▶ **WHAT YOU ARE ASKED TO DO**
Your reply should be an exact copy of the lines from the one that holds "Для постоянной скорости" to the end of the data below.

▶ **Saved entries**
•••

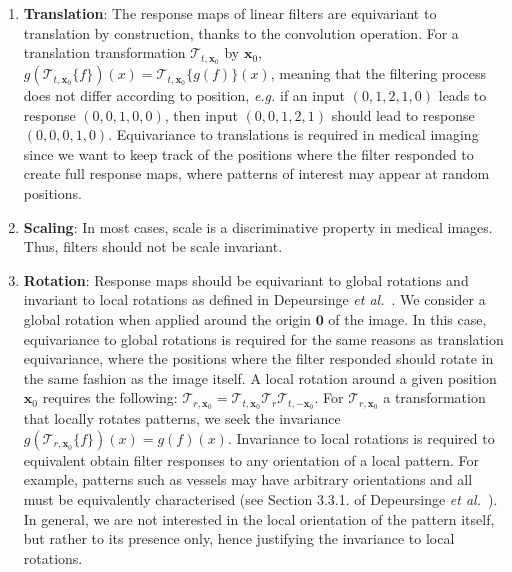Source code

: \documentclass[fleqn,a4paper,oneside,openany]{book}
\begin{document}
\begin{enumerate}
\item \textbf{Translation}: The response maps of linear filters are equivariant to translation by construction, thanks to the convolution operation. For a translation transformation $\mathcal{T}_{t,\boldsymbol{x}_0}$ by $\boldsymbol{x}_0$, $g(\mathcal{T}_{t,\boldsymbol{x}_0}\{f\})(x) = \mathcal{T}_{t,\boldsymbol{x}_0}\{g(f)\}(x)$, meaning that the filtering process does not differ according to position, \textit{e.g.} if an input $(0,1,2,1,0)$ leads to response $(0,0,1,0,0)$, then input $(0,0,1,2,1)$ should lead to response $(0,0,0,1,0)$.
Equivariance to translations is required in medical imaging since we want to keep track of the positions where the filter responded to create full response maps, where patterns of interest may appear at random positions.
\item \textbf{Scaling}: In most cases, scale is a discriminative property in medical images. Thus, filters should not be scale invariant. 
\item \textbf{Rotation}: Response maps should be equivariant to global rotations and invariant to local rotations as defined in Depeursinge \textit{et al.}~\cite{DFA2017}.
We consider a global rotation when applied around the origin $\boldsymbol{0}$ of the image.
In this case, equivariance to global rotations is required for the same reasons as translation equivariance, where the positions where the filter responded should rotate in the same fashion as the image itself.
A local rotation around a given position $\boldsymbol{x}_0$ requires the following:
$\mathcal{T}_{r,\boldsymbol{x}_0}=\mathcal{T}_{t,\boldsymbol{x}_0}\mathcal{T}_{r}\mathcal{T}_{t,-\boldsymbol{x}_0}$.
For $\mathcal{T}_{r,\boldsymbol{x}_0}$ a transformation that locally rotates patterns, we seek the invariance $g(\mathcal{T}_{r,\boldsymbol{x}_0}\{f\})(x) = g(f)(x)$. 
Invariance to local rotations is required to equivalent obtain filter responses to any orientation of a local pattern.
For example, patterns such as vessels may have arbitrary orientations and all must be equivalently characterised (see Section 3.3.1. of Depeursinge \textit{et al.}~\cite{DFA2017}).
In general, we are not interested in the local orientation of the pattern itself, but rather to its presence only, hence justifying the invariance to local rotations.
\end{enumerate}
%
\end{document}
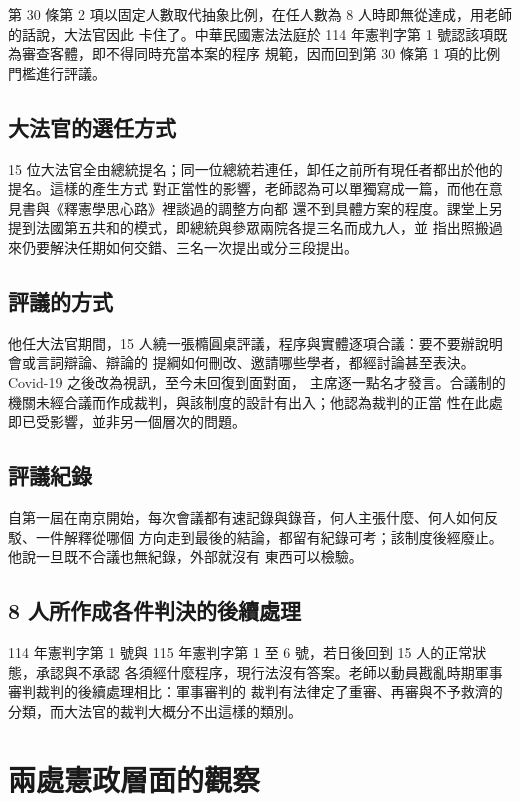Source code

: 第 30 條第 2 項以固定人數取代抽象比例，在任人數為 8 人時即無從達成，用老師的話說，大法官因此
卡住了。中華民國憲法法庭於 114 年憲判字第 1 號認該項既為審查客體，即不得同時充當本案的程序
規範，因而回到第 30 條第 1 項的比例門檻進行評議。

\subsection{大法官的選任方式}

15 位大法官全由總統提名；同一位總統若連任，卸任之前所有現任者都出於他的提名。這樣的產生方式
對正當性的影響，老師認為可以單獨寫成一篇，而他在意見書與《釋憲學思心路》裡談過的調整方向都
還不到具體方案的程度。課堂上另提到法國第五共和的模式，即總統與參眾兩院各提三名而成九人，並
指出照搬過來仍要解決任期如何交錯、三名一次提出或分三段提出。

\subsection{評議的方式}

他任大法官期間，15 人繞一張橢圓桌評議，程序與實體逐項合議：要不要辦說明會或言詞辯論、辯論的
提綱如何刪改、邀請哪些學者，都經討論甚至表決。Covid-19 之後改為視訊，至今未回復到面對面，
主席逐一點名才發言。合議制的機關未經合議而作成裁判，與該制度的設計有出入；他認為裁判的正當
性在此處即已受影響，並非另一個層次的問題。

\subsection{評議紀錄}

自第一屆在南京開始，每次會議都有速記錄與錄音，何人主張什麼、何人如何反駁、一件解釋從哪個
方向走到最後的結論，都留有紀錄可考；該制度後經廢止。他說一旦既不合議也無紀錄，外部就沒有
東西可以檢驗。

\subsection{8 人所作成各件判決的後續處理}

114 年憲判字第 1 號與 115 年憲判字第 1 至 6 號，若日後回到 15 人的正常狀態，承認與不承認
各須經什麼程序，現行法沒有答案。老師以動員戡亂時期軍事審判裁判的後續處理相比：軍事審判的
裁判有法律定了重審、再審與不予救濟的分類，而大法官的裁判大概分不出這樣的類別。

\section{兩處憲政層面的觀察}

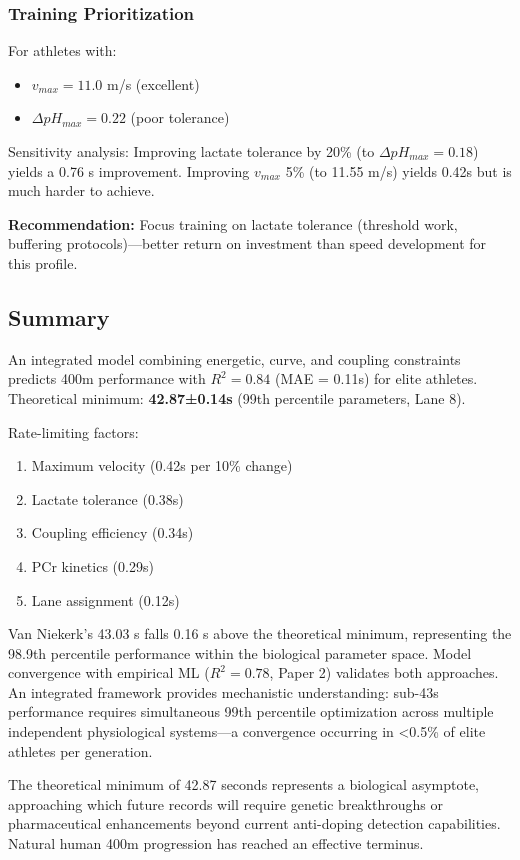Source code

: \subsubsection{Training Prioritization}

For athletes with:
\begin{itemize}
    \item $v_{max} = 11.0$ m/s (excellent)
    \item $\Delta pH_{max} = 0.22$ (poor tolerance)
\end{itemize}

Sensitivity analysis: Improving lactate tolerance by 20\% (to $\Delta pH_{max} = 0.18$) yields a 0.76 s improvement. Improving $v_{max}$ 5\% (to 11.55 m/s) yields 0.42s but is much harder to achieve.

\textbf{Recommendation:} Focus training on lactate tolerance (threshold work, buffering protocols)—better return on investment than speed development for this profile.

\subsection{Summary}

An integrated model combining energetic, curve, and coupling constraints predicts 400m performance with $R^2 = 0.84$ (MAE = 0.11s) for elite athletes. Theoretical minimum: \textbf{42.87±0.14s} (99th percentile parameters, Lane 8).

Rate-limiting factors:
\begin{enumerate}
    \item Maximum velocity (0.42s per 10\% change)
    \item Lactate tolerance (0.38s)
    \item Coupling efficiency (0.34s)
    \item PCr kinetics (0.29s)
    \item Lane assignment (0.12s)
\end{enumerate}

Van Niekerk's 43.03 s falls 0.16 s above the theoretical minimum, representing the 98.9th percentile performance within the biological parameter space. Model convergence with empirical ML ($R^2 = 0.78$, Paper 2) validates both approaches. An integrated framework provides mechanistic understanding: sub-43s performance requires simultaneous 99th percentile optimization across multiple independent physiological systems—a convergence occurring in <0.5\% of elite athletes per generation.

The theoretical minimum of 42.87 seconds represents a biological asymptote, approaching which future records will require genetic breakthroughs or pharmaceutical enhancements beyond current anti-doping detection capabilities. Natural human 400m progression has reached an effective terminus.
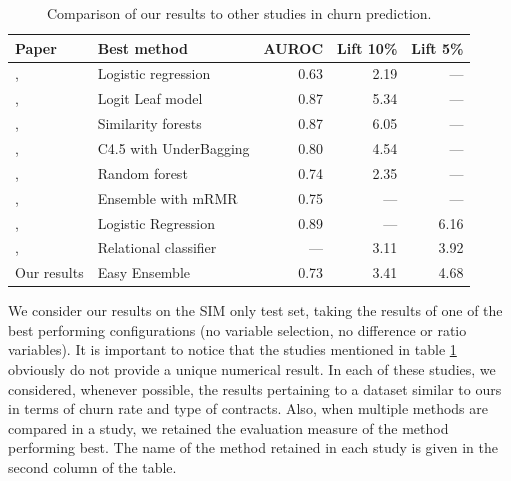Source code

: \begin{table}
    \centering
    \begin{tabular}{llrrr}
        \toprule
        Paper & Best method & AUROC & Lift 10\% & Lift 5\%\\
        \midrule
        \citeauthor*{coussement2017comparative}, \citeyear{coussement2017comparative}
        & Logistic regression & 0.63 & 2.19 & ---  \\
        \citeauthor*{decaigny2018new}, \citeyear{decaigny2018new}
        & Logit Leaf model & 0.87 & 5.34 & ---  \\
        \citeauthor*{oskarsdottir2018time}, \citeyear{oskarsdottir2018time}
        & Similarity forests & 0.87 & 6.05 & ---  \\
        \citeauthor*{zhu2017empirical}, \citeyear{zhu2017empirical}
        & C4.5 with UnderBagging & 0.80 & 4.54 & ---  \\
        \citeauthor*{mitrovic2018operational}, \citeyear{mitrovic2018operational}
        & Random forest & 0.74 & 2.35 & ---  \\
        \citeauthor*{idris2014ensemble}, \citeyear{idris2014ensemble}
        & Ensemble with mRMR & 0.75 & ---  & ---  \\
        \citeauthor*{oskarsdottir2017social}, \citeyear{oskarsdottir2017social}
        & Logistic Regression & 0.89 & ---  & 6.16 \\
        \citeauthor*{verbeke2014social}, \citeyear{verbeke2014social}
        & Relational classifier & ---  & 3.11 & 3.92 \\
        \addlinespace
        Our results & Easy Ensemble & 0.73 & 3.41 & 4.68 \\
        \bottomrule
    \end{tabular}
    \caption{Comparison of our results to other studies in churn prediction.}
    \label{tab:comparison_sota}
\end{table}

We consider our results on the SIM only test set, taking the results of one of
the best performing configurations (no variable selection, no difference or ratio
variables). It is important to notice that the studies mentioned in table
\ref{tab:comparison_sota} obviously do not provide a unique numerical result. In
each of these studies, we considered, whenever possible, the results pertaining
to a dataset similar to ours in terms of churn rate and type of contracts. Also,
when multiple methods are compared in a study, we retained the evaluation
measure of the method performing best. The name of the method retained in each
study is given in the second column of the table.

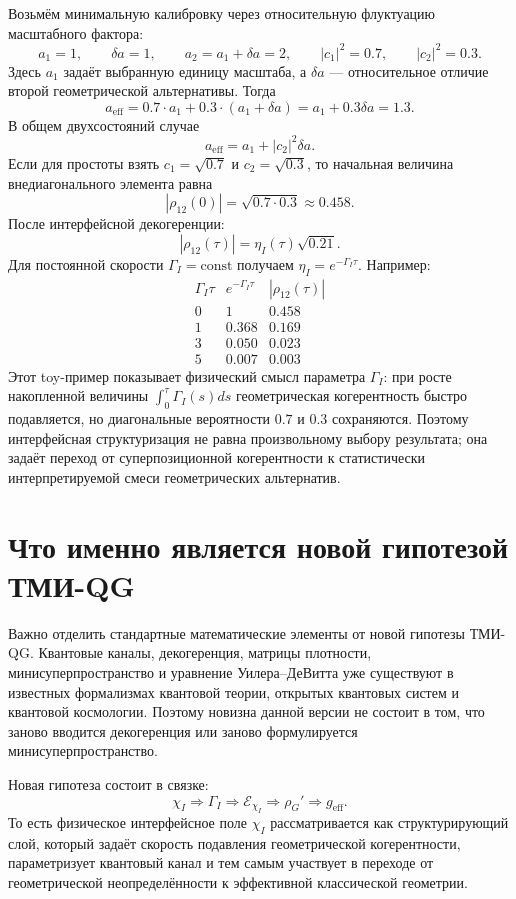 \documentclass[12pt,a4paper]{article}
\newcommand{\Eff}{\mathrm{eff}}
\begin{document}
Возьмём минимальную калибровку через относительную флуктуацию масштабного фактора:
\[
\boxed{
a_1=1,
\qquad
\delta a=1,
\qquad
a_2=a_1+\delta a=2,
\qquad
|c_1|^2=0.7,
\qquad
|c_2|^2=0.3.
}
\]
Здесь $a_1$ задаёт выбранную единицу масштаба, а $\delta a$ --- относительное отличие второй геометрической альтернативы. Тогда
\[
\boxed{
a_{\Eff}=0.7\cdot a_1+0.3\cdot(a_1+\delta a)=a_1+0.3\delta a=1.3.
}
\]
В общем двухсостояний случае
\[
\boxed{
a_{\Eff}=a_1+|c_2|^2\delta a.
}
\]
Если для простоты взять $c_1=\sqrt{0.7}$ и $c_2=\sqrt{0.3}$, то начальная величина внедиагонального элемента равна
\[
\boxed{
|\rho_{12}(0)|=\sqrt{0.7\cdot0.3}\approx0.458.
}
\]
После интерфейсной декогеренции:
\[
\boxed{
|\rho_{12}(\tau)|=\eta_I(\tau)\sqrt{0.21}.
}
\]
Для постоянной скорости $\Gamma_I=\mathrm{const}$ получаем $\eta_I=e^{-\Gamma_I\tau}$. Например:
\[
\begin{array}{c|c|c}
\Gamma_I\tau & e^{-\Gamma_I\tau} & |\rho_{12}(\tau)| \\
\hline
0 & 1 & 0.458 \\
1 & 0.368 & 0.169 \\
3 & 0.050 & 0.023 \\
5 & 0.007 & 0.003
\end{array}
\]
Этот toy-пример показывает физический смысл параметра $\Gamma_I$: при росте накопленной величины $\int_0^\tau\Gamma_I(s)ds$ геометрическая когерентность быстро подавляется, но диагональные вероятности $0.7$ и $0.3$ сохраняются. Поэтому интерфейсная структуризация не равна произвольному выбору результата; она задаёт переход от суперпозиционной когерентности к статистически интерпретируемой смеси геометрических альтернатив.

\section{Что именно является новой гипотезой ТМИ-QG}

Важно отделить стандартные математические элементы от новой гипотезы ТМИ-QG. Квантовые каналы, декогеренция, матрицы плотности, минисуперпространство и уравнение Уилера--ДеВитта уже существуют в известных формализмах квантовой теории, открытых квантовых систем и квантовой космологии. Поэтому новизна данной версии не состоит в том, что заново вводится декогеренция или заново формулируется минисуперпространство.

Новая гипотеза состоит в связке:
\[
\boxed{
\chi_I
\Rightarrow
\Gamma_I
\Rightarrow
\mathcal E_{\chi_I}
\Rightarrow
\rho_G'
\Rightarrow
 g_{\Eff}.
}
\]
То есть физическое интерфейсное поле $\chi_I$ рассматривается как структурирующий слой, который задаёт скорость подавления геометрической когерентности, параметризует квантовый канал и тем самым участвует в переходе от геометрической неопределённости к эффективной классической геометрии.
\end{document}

•••

▶ **OUTPUT OF THE TASK**
Для постоянной скорости $\Gamma_I=\mathrm{const}$ получаем $\eta_I=e^{-\Gamma_I\tau}$. Например:
\[
\begin{array}{c|c|c}
\Gamma_I\tau & e^{-\Gamma_I\tau} & |\rho_{12}(\tau)| \\
\hline
0 & 1 & 0.458 \\
1 & 0.368 & 0.169 \\
3 & 0.050 & 0.023 \\
5 & 0.007 & 0.003
\end{array}
\]
Этот toy-пример показывает физический смысл параметра $\Gamma_I$: при росте накопленной величины $\int_0^\tau\Gamma_I(s)ds$ геометрическая когерентность быстро подавляется, но диагональные вероятности $0.7$ и $0.3$ сохраняются. Поэтому интерфейсная структуризация не равна произвольному выбору результата; она задаёт переход от суперпозиционной когерентности к статистически интерпретируемой смеси геометрических альтернатив.

\section{Что именно является новой гипотезой ТМИ-QG}

Важно отделить стандартные математические элементы от новой гипотезы ТМИ-QG. Квантовые каналы, декогеренция, матрицы плотности, минисуперпространство и уравнение Уилера--ДеВитта уже существуют в известных формализмах квантовой теории, открытых квантовых систем и квантовой космологии. Поэтому новизна данной версии не состоит в том, что заново вводится декогеренция или заново формулируется минисуперпространство.

Новая гипотеза состоит в связке:
\[
\boxed{
\chi_I
\Rightarrow
\Gamma_I
\Rightarrow
\mathcal E_{\chi_I}
\Rightarrow
\rho_G'
\Rightarrow
 g_{\Eff}.
}
\]
То есть физическое интерфейсное поле $\chi_I$ рассматривается как структурирующий слой, который задаёт скорость подавления геометрической когерентности, параметризует квантовый канал и тем самым участвует в переходе от геометрической неопределённости к эффективной классической геометрии.
\end{document}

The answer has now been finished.